Cassens v. Cassens, No. Fa-98-01416243-S (Nov. 17, 1999)

1999 Conn. Super. Ct. 15336
CourtConnecticut Superior Court
DecidedNovember 17, 1999
DocketNo. FA-98-0416243-S
StatusUnpublished

This text of 1999 Conn. Super. Ct. 15336 (Cassens v. Cassens, No. Fa-98-01416243-S (Nov. 17, 1999)) is published on Counsel Stack Legal Research, covering Connecticut Superior Court primary law. Counsel Stack provides free access to over 12 million legal documents including statutes, case law, regulations, and constitutions.

Bluebook
Cassens v. Cassens, No. Fa-98-01416243-S (Nov. 17, 1999), 1999 Conn. Super. Ct. 15336 (Colo. Ct.
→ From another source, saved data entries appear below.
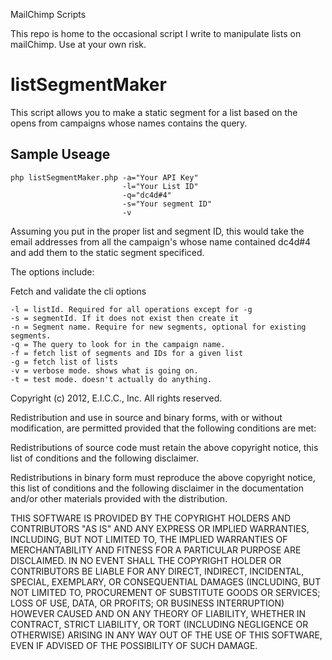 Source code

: MailChimp Scripts

This repo is home to the occasional script I write to manipulate lists on mailChimp. Use at your own risk.

# listSegmentMaker #
This script allows you to make a static segment for a list based on the opens from campaigns whose names contains the query.

## Sample Useage ##

	php listSegmentMaker.php -a="Your API Key" 
                             -l="Your List ID"
 	                         -q="dc4d#4" 
                             -s="Your segment ID"
                             -v 

Assuming you put in the proper list and segment ID, this would take the email addresses from all the campaign's whose name contained dc4d#4 and add them to the static segment specificed.

The options include:

Fetch and validate the cli options
 
	-l = listId. Required for all operations except for -g
	-s = segmentId. If it does not exist then create it 
	-n = Segment name. Require for new segments, optional for existing segments.
	-q = The query to look for in the campaign name.
	-f = fetch list of segments and IDs for a given list
	-g = fetch list of lists
	-v = verbose mode. shows what is going on.
	-t = test mode. doesn't actually do anything.
	

Copyright (c) 2012, E.I.C.C., Inc.
All rights reserved.

Redistribution and use in source and binary forms, with or without modification, are permitted provided that the following conditions are met:

Redistributions of source code must retain the above copyright notice, this list of conditions and the following disclaimer.

Redistributions in binary form must reproduce the above copyright notice, this list of conditions and the following disclaimer in the documentation and/or other materials provided with the distribution.

THIS SOFTWARE IS PROVIDED BY THE COPYRIGHT HOLDERS AND CONTRIBUTORS "AS IS" AND ANY EXPRESS OR IMPLIED WARRANTIES, INCLUDING, BUT NOT LIMITED TO, THE IMPLIED WARRANTIES OF MERCHANTABILITY AND FITNESS FOR A PARTICULAR PURPOSE ARE DISCLAIMED. IN NO EVENT SHALL THE COPYRIGHT HOLDER OR CONTRIBUTORS BE LIABLE FOR ANY DIRECT, INDIRECT, INCIDENTAL, SPECIAL, EXEMPLARY, OR CONSEQUENTIAL DAMAGES (INCLUDING, BUT NOT LIMITED TO, PROCUREMENT OF SUBSTITUTE GOODS OR SERVICES; LOSS OF USE, DATA, OR PROFITS; OR BUSINESS INTERRUPTION) HOWEVER CAUSED AND ON ANY THEORY OF LIABILITY, WHETHER IN CONTRACT, STRICT LIABILITY, OR TORT (INCLUDING NEGLIGENCE OR OTHERWISE) ARISING IN ANY WAY OUT OF THE USE OF THIS SOFTWARE, EVEN IF ADVISED OF THE POSSIBILITY OF SUCH DAMAGE. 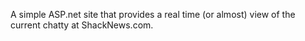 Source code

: A simple ASP.net site that provides a real time (or almost) view of the current chatty at ShackNews.com.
App. 1999).

Opinion

[EDITOR'S NOTE: This case is unpublished as indicated by the issuing court.]

MEMORANDUM OF DECISION ON POST-JUDGMENT MOTIONS
Pending before the court are motions filed by the plaintiff, Geraldine Cassens, to hold the defendant, Craig Cassens, in contempt and to modify the child support paid by the defendant to the plaintiff. The parties' marriage was dissolved on January 11, 1984 in the state of Massachusetts. There are two children issue of the marriage: Kayci, born on November 18, 1977, and Cori born on December 11, 1980. Both parties now reside in the State of Connecticut. The Massachusetts decree has been filed in Connecticut. The parties agree that the substantive law of Massachusetts controls the disposition of the pending motions.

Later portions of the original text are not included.